What you should do:
Search the data for "Options". Return each matching line.
### Data shown
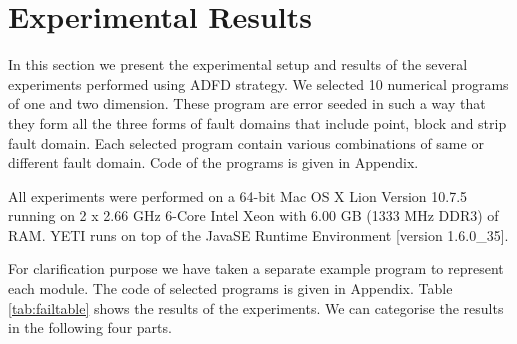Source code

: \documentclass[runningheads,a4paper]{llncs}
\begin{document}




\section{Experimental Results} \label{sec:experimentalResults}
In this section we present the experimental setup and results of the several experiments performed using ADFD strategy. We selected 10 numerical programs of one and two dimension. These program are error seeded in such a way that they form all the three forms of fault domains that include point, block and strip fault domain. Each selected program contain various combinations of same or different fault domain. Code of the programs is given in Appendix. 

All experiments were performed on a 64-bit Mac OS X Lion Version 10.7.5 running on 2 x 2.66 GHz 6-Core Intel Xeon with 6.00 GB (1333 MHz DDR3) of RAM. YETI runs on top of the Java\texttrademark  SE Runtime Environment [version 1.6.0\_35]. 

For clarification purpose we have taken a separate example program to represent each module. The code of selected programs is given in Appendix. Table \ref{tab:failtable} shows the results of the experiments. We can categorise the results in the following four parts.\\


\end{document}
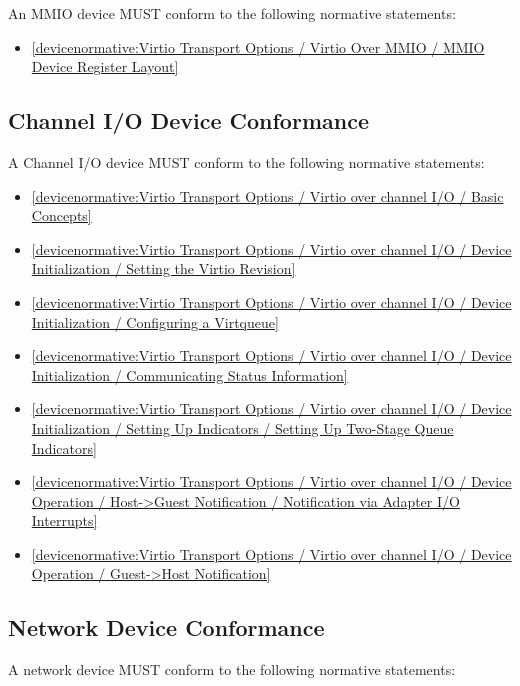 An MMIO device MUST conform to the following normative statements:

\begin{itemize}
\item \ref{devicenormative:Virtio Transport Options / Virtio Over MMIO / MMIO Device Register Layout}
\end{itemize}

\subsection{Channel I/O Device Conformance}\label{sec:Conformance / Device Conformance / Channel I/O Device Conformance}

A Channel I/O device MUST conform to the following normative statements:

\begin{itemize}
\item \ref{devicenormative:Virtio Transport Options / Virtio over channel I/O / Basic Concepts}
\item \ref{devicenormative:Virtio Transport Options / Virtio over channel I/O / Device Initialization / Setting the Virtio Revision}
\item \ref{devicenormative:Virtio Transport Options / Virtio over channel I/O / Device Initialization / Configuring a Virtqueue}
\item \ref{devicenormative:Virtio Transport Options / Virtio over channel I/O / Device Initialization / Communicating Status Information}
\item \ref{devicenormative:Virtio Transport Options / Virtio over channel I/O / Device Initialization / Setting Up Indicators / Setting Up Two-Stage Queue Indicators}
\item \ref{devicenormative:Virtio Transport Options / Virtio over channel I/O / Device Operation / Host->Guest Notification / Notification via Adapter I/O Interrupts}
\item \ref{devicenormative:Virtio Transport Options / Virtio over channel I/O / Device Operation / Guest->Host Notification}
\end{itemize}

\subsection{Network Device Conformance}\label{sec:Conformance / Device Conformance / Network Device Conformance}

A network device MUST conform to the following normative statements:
######
Output for this exercise:
\item \ref{devicenormative:Virtio Transport Options / Virtio Over MMIO / MMIO Device Register Layout}
\item \ref{devicenormative:Virtio Transport Options / Virtio over channel I/O / Basic Concepts}
\item \ref{devicenormative:Virtio Transport Options / Virtio over channel I/O / Device Initialization / Setting the Virtio Revision}
\item \ref{devicenormative:Virtio Transport Options / Virtio over channel I/O / Device Initialization / Configuring a Virtqueue}
\item \ref{devicenormative:Virtio Transport Options / Virtio over channel I/O / Device Initialization / Communicating Status Information}
\item \ref{devicenormative:Virtio Transport Options / Virtio over channel I/O / Device Initialization / Setting Up Indicators / Setting Up Two-Stage Queue Indicators}
\item \ref{devicenormative:Virtio Transport Options / Virtio over channel I/O / Device Operation / Host->Guest Notification / Notification via Adapter I/O Interrupts}
\item \ref{devicenormative:Virtio Transport Options / Virtio over channel I/O / Device Operation / Guest->Host Notification}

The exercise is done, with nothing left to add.